In the entries below, tally the lines that contain the string "than", then state that number alone.

-- Records for this exercise follows --

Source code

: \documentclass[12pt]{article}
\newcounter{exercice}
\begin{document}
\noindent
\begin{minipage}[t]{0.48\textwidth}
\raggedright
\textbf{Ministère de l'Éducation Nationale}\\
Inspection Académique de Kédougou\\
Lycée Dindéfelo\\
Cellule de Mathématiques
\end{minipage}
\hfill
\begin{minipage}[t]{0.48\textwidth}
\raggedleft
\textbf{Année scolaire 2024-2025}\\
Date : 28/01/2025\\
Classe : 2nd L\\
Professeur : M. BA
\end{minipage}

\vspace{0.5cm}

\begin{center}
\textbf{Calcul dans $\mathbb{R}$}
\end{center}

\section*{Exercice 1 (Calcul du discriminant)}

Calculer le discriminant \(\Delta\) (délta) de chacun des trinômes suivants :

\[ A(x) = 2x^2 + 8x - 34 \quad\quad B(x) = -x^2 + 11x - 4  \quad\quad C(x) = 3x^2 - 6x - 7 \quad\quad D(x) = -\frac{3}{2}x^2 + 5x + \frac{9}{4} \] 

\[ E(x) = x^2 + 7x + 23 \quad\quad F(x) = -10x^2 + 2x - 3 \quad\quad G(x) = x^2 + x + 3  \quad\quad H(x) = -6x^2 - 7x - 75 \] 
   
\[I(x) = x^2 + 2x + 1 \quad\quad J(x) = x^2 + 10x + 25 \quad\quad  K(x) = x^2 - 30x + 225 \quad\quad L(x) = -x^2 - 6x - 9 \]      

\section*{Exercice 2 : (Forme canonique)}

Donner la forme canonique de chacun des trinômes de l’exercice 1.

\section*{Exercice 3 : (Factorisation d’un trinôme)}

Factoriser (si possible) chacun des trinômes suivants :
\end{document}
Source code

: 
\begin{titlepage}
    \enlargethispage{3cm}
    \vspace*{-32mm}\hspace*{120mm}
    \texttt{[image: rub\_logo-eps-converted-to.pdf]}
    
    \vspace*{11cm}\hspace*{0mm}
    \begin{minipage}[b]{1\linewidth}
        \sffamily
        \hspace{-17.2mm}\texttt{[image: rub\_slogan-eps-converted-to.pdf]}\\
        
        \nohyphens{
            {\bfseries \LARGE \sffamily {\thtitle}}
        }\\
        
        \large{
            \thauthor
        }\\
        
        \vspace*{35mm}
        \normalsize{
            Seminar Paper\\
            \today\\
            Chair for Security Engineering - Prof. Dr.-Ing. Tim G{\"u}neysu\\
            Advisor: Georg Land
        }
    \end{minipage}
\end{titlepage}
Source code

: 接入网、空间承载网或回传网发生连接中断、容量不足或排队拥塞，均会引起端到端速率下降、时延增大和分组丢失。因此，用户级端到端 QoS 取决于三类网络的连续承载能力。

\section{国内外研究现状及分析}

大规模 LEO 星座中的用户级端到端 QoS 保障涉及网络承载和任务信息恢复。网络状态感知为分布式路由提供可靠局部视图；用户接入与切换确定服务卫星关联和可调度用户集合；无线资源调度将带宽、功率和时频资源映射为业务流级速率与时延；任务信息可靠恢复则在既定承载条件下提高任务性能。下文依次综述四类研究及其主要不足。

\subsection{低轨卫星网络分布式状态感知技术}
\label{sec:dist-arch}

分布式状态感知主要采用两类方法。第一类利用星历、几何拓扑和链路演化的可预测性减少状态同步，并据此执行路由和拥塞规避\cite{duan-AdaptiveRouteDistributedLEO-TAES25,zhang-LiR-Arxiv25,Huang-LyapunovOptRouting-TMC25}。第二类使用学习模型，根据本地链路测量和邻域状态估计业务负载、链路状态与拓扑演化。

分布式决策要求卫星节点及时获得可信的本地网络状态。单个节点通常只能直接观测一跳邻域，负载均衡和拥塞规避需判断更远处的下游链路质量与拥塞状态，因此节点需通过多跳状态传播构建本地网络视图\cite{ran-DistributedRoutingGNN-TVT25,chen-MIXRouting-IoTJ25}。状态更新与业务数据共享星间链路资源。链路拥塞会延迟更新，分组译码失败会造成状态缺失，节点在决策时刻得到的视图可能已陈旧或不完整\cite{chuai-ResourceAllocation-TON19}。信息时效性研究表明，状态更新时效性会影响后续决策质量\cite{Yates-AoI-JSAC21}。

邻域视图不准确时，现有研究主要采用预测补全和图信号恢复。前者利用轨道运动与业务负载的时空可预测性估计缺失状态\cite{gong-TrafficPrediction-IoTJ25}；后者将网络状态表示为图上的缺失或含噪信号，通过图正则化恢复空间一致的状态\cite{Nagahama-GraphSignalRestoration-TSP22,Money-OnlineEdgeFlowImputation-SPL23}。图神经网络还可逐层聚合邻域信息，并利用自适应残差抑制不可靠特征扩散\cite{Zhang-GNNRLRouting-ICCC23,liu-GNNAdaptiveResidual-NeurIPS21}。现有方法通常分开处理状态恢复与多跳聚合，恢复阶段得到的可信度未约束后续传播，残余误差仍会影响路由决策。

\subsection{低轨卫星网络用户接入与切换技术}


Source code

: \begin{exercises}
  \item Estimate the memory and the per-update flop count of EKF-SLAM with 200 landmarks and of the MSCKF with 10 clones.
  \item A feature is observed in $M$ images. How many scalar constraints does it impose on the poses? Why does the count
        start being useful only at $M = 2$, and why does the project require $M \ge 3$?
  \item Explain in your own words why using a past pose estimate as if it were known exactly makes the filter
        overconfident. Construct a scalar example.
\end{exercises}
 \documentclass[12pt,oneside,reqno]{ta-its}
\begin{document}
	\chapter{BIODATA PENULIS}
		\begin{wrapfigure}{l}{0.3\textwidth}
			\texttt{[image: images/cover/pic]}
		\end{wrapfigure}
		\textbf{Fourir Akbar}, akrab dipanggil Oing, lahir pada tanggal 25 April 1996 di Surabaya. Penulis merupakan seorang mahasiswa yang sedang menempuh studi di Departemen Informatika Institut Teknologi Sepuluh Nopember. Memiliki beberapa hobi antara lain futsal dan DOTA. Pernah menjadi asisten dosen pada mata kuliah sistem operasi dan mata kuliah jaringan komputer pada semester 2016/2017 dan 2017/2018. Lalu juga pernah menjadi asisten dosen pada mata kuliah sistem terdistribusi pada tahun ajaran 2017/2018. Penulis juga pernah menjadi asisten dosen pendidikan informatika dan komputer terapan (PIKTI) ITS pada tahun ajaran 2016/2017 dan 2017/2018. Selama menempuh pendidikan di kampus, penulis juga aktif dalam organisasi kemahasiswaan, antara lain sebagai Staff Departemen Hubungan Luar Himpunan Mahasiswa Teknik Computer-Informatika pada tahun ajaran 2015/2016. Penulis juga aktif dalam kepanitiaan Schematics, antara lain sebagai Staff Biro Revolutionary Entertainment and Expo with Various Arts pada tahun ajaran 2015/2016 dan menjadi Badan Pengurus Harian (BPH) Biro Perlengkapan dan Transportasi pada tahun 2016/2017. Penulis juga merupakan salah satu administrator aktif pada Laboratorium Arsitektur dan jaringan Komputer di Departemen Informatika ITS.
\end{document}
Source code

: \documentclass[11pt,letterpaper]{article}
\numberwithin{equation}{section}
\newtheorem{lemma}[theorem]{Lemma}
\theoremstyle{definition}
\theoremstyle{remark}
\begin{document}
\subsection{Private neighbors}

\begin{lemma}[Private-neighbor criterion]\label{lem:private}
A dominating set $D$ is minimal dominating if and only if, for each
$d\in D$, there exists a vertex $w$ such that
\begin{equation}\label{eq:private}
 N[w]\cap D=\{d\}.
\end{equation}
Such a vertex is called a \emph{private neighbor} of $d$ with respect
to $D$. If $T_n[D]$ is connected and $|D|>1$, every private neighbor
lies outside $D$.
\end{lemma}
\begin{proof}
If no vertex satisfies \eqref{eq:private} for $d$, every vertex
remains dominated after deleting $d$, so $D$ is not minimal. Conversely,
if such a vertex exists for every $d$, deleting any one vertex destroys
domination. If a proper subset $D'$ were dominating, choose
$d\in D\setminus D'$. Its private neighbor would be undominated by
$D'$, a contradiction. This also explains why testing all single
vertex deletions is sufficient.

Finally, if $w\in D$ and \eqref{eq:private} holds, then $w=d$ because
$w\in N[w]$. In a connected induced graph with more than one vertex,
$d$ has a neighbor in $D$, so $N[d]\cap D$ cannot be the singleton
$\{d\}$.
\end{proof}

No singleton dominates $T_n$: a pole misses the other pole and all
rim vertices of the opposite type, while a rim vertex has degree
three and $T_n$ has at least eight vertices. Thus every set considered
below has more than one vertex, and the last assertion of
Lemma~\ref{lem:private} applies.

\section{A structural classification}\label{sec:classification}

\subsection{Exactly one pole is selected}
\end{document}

-- Records for this exercise concluded --

*Result for this task*. 2